The edit got reverted because there was no clear criteria for mentioning Queen Elizabeth III but not the other descendants. If he made an info graphic or info box with a clear inclusion criteria and stuck it in the Alfred article it would probably stick.
I also think its of questionable relavence to the topic at hand. Just because a fact about something is true doesn't mean it should be in the article on the topic.
Has anyone found an easy way to expand their templates without using their whole stack? I tried getting Lua templates working from Python but didn't get very far...
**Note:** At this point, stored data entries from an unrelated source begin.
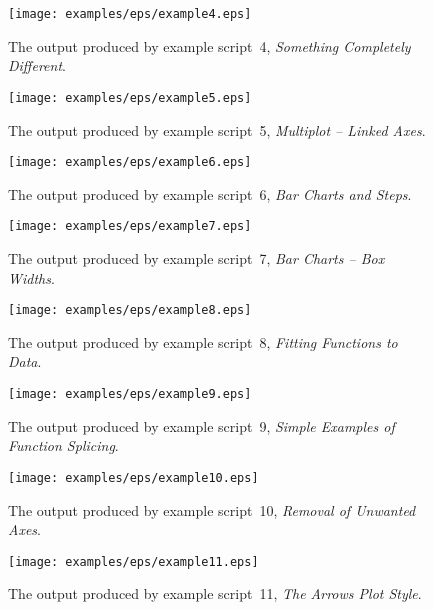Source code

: \documentclass[a4paper,onecolumn,11pt]{book}
\begin{document}
\begin{figure}
\centerline{\texttt{[image: examples/eps/example4.eps]}}
\caption{The output produced by example script~4, \textit{Something Completely Different}.}
\label{fig_ex4}
\end{figure}

\begin{figure}
\centerline{\texttt{[image: examples/eps/example5.eps]}}
\caption{The output produced by example script~5, \textit{Multiplot -- Linked Axes}.}
\label{fig_ex5}
\end{figure}

\begin{figure}
\centerline{\texttt{[image: examples/eps/example6.eps]}}
\caption{The output produced by example script~6, \textit{Bar Charts and Steps}.}
\label{fig_ex6}
\end{figure}

\begin{figure}
\centerline{\texttt{[image: examples/eps/example7.eps]}}
\caption{The output produced by example script~7, \textit{Bar Charts -- Box Widths}.}
\label{fig_ex7}
\end{figure}

\begin{figure}
\centerline{\texttt{[image: examples/eps/example8.eps]}}
\caption{The output produced by example script~8, \textit{Fitting Functions to Data}.}
\label{fig_ex8}
\end{figure}

\begin{figure}
\centerline{\texttt{[image: examples/eps/example9.eps]}}
\caption{The output produced by example script~9, \textit{Simple Examples of Function Splicing}.}
\label{fig_ex9}
\end{figure}

\begin{figure}
\centerline{\texttt{[image: examples/eps/example10.eps]}}
\caption{The output produced by example script~10, \textit{Removal of Unwanted Axes}.}
\label{fig_ex10}
\end{figure}

\begin{figure}
\centerline{\texttt{[image: examples/eps/example11.eps]}}
\caption{The output produced by example script~11, \textit{The Arrows Plot Style}.}
\label{fig_ex11}
\end{figure}
\end{document}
Parsoid[1] is what you'd want for that, most likely. It's the new wikitext parser that MediaWiki is gradually switching over to, but it has the virtue of being usable entirely outside of MediaWiki if you need to.
Good question, as a data-hoarder mining has always been fun but I was interested in seeing the profit. I've yet to find any monetary value in the troves of data I accumulate.
In an act of divine justice, my website is down.
https://web.archive.org/web/20210711201037/https://billpg.co...
(I'll send you a donation. Thank you!)